Embracing the commedia dell’arte tradition of fitting stock characters with masks, Taymor has designed faces for her actors that give them the keynotes of their characters: Tartaglia’s boxy sad-clown face is the picture of befuddlement , and Smith’s performance matches it to perfection. His evil mother, with a face only Munch could love, is designed as a malign black peacock, and Priscilla Shanks lives up to the evil architecture of the role.
Taymor’s masterful use of puppetry brings to life the title character, who is voiced by Bruce Turk, manipulating the puppet bird onstage while attired in black that blends easily into the background; the conception may sound clumsy on paper, but in the playhouse world Taymor evokes onstage, it takes no concentration to fix one’s attention on the bird and not on the man holding it.
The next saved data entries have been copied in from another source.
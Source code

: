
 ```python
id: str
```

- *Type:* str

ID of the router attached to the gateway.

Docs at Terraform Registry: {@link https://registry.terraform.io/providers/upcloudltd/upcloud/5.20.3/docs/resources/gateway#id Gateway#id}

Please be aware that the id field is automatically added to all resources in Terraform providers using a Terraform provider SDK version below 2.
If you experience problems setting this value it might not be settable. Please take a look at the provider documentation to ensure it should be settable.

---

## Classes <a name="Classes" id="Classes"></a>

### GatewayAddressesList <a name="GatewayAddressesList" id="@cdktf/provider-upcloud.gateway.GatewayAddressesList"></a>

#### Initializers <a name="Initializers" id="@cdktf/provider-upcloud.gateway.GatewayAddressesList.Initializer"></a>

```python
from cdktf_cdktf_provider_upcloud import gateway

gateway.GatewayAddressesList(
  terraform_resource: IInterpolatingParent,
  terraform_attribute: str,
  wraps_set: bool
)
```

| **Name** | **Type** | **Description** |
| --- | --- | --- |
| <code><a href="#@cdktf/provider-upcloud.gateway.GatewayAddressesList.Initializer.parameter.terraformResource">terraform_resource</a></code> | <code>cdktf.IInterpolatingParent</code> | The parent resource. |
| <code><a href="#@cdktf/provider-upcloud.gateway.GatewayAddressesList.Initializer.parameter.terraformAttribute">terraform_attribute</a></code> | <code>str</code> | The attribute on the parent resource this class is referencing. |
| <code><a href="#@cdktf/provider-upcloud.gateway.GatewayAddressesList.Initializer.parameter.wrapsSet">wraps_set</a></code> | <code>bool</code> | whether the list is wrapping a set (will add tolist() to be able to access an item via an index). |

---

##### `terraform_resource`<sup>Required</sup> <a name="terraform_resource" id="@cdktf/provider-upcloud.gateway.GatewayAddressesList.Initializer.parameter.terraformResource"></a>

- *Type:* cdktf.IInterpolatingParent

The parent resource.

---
With actors cavorting in painted masks among talking animals and animate statuary, all drawn in a palette of pop-art colors that glow against the starkness of the set’s black-and-white backgrounds, “The Green Bird” is a cartoon brought to life. With its mild scatological humor and physical comedy — amusingly accented by Elliot Goldenthal’s music, which is also eerie and elegant as needed — it’s perfect fare for children weaned on animated video fare. (Disney has tapped Taymor to develop the stage version of “The Lion King,” a choice both adventurous and astute; here’s hoping they maintain the courage of their convictions.)
But Taymor and Co.’s boundless invention, though it invigorates the text immensely, cannot really elevate it. Adult viewers with little taste for low comedy and the archetypal simplicities of fairy tales may leave with the nagging thought that there’s less to “The Green Bird” than meets the eye, and they’ll be right. What remains is all visual, the memory of a dream whose significance has evaporated. Still, it’s a dazzling, lovely dream.